◆ **WORK TASK**
Set down the complete data exactly as it appears below.

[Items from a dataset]
..........
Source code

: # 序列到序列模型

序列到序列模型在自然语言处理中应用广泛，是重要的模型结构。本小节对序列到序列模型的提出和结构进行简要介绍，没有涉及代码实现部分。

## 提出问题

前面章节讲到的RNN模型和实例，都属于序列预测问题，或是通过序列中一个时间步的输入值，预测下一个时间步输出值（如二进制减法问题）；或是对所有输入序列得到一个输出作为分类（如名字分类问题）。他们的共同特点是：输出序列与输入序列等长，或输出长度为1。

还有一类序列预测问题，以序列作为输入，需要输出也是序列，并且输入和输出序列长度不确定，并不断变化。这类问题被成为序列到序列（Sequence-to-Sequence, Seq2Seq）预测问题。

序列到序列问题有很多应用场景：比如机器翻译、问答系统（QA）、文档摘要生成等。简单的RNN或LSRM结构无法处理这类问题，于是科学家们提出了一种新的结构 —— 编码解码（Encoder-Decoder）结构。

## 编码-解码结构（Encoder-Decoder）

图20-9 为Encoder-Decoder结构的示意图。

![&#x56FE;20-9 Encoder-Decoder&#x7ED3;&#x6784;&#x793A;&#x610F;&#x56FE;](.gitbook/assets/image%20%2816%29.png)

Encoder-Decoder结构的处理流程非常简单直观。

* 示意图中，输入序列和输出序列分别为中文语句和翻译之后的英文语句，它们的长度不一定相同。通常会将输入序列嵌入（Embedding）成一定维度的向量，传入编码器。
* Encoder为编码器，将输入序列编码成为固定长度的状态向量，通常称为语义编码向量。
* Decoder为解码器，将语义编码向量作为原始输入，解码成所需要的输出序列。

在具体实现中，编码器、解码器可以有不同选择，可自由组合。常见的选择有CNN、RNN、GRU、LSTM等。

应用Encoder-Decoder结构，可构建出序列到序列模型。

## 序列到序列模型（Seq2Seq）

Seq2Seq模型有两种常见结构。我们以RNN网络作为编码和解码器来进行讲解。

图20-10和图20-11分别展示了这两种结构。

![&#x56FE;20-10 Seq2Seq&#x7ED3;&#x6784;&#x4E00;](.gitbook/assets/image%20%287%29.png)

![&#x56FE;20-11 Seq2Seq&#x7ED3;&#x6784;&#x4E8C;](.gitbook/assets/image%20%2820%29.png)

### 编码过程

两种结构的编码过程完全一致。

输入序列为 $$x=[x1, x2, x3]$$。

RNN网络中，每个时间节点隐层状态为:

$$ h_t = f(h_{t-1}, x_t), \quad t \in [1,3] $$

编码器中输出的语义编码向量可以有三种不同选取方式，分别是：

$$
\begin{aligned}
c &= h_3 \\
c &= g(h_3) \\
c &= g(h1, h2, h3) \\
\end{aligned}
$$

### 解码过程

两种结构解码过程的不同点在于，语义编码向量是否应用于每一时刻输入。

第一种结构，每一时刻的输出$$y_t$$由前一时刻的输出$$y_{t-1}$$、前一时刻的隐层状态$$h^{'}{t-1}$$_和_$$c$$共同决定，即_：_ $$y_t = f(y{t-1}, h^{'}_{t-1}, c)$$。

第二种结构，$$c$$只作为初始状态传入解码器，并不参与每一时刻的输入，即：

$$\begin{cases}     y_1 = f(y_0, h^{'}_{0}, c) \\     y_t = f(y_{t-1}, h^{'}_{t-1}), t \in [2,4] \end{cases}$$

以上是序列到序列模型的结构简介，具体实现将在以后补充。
..........
◆ **ANSWER TO THIS TASK**
Source code

: # 序列到序列模型

序列到序列模型在自然语言处理中应用广泛，是重要的模型结构。本小节对序列到序列模型的提出和结构进行简要介绍，没有涉及代码实现部分。

## 提出问题

前面章节讲到的RNN模型和实例，都属于序列预测问题，或是通过序列中一个时间步的输入值，预测下一个时间步输出值（如二进制减法问题）；或是对所有输入序列得到一个输出作为分类（如名字分类问题）。他们的共同特点是：输出序列与输入序列等长，或输出长度为1。

还有一类序列预测问题，以序列作为输入，需要输出也是序列，并且输入和输出序列长度不确定，并不断变化。这类问题被成为序列到序列（Sequence-to-Sequence, Seq2Seq）预测问题。

序列到序列问题有很多应用场景：比如机器翻译、问答系统（QA）、文档摘要生成等。简单的RNN或LSRM结构无法处理这类问题，于是科学家们提出了一种新的结构 —— 编码解码（Encoder-Decoder）结构。

## 编码-解码结构（Encoder-Decoder）

图20-9 为Encoder-Decoder结构的示意图。

![&#x56FE;20-9 Encoder-Decoder&#x7ED3;&#x6784;&#x793A;&#x610F;&#x56FE;](.gitbook/assets/image%20%2816%29.png)

Encoder-Decoder结构的处理流程非常简单直观。

* 示意图中，输入序列和输出序列分别为中文语句和翻译之后的英文语句，它们的长度不一定相同。通常会将输入序列嵌入（Embedding）成一定维度的向量，传入编码器。
* Encoder为编码器，将输入序列编码成为固定长度的状态向量，通常称为语义编码向量。
* Decoder为解码器，将语义编码向量作为原始输入，解码成所需要的输出序列。

在具体实现中，编码器、解码器可以有不同选择，可自由组合。常见的选择有CNN、RNN、GRU、LSTM等。

应用Encoder-Decoder结构，可构建出序列到序列模型。

## 序列到序列模型（Seq2Seq）

Seq2Seq模型有两种常见结构。我们以RNN网络作为编码和解码器来进行讲解。

图20-10和图20-11分别展示了这两种结构。

![&#x56FE;20-10 Seq2Seq&#x7ED3;&#x6784;&#x4E00;](.gitbook/assets/image%20%287%29.png)

![&#x56FE;20-11 Seq2Seq&#x7ED3;&#x6784;&#x4E8C;](.gitbook/assets/image%20%2820%29.png)

### 编码过程

两种结构的编码过程完全一致。

输入序列为 $$x=[x1, x2, x3]$$。

RNN网络中，每个时间节点隐层状态为:

$$ h_t = f(h_{t-1}, x_t), \quad t \in [1,3] $$

编码器中输出的语义编码向量可以有三种不同选取方式，分别是：

$$
\begin{aligned}
c &= h_3 \\
c &= g(h_3) \\
c &= g(h1, h2, h3) \\
\end{aligned}
$$

### 解码过程

两种结构解码过程的不同点在于，语义编码向量是否应用于每一时刻输入。

第一种结构，每一时刻的输出$$y_t$$由前一时刻的输出$$y_{t-1}$$、前一时刻的隐层状态$$h^{'}{t-1}$$_和_$$c$$共同决定，即_：_ $$y_t = f(y{t-1}, h^{'}_{t-1}, c)$$。

第二种结构，$$c$$只作为初始状态传入解码器，并不参与每一时刻的输入，即：

$$\begin{cases}     y_1 = f(y_0, h^{'}_{0}, c) \\     y_t = f(y_{t-1}, h^{'}_{t-1}), t \in [2,4] \end{cases}$$

以上是序列到序列模型的结构简介，具体实现将在以后补充。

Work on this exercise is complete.